- Born: 3 July 1970 (age 56) Barcelona, Spain
- Occupation: Writer
- Writing career
- Language: Catalan, Spanish
- Notable work: Elisa Kiseljak

= Lolita Bosch =

Catalan writer

Lolita Bosch (born 3 July 1970) is a Catalan writer whose work includes novels, essays, and projects related to memory and social issues. She writes in both Catalan and Spanish.

== Early life and education ==
Bosch was born in Barcelona in 1970. She spent part of her childhood in the United States and later lived for several years in Mexico, an experience that influenced her literary and social interests.

== Career ==
Bosch began publishing in the early 2000s and has written novels, short stories, and essays.
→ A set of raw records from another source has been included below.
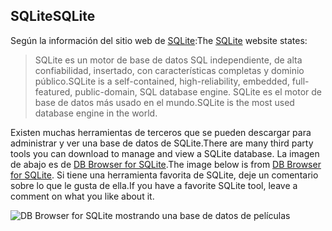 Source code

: ## <a name="sqlite"></a><span data-ttu-id="95fde-101">SQLite</span><span class="sxs-lookup"><span data-stu-id="95fde-101">SQLite</span></span>

<span data-ttu-id="95fde-102">Según la información del sitio web de [SQLite](https://www.sqlite.org/):</span><span class="sxs-lookup"><span data-stu-id="95fde-102">The [SQLite](https://www.sqlite.org/) website states:</span></span>

> <span data-ttu-id="95fde-103">SQLite es un motor de base de datos SQL independiente, de alta confiabilidad, insertado, con características completas y dominio público.</span><span class="sxs-lookup"><span data-stu-id="95fde-103">SQLite is a self-contained, high-reliability, embedded, full-featured, public-domain, SQL database engine.</span></span> <span data-ttu-id="95fde-104">SQLite es el motor de base de datos más usado en el mundo.</span><span class="sxs-lookup"><span data-stu-id="95fde-104">SQLite is the most used database engine in the world.</span></span>

<span data-ttu-id="95fde-105">Existen muchas herramientas de terceros que se pueden descargar para administrar y ver una base de datos de SQLite.</span><span class="sxs-lookup"><span data-stu-id="95fde-105">There are many third party tools you can download to manage and view a SQLite database.</span></span> <span data-ttu-id="95fde-106">La imagen de abajo es de [DB Browser for SQLite](https://sqlitebrowser.org/).</span><span class="sxs-lookup"><span data-stu-id="95fde-106">The image below is from [DB Browser for SQLite](https://sqlitebrowser.org/).</span></span> <span data-ttu-id="95fde-107">Si tiene una herramienta favorita de SQLite, deje un comentario sobre lo que le gusta de ella.</span><span class="sxs-lookup"><span data-stu-id="95fde-107">If you have a favorite SQLite tool, leave a comment on what you like about it.</span></span>

![DB Browser for SQLite mostrando una base de datos de películas](~/tutorials/first-mvc-app-xplat/working-with-sql/_static/dbb.png)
Her work often incorporates autobiographical elements and explores themes related to personal and collective memory.

Her novel Elisa Kiseljak was adapted into the 2010 film Elisa K, directed by Judith Colell and Jordi Cadena.

Bosch has also participated in cultural and social initiatives, particularly those addressing violence in Mexico and the preservation of public memory.

== Themes ==
Bosch’s writing frequently examines memory, trauma, and the reconstruction of identity, often drawing on testimonial forms and reflective narration.
Ara highlighted her focus on the social dimensions of violence and the ethical responsibilities of storytelling.
ElDiario.es noted her emphasis on literature as a space for healing and collective reflection.

== Selected works ==
- Elisa Kiseljak
- La família del meu pare
- La persona que fuimos
- Esto que ves es un rostro
- Campos de amapola antes de esto

== Adaptations ==
- Elisa K (2010), a film adaptation of Elisa Kiseljak.